WHAT YOU ARE ASKED TO DO » Extract every record, exactly as written, and ignore the pictures.

EXCERPTED DATA »
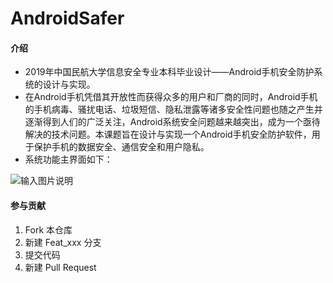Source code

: # AndroidSafer

#### 介绍
- 2019年中国民航大学信息安全专业本科毕业设计——Android手机安全防护系统的设计与实现。
- 在Android手机凭借其开放性而获得众多的用户和厂商的同时，Android手机的手机病毒、骚扰电话、垃圾短信、隐私泄露等诸多安全性问题也随之产生并逐渐得到人们的广泛关注，Android系统安全问题越来越突出，成为一个亟待解决的技术问题。本课题旨在设计与实现一个Android手机安全防护软件，用于保护手机的数据安全、通信安全和用户隐私。
- 系统功能主界面如下：

![输入图片说明](https://images.gitee.com/uploads/images/2019/0516/155212_5a5484e0_2108662.png "QQ截图20190516155152.png")

#### 参与贡献

1. Fork 本仓库
2. 新建 Feat_xxx 分支
3. 提交代码
4. 新建 Pull Request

OUTPUT BELOW »
Source code

: # AndroidSafer

#### 介绍
- 2019年中国民航大学信息安全专业本科毕业设计——Android手机安全防护系统的设计与实现。
- 在Android手机凭借其开放性而获得众多的用户和厂商的同时，Android手机的手机病毒、骚扰电话、垃圾短信、隐私泄露等诸多安全性问题也随之产生并逐渐得到人们的广泛关注，Android系统安全问题越来越突出，成为一个亟待解决的技术问题。本课题旨在设计与实现一个Android手机安全防护软件，用于保护手机的数据安全、通信安全和用户隐私。
- 系统功能主界面如下：

![输入图片说明](https://images.gitee.com/uploads/images/2019/0516/155212_5a5484e0_2108662.png "QQ截图20190516155152.png")

#### 参与贡献

1. Fork 本仓库
2. 新建 Feat_xxx 分支
3. 提交代码
4. 新建 Pull Request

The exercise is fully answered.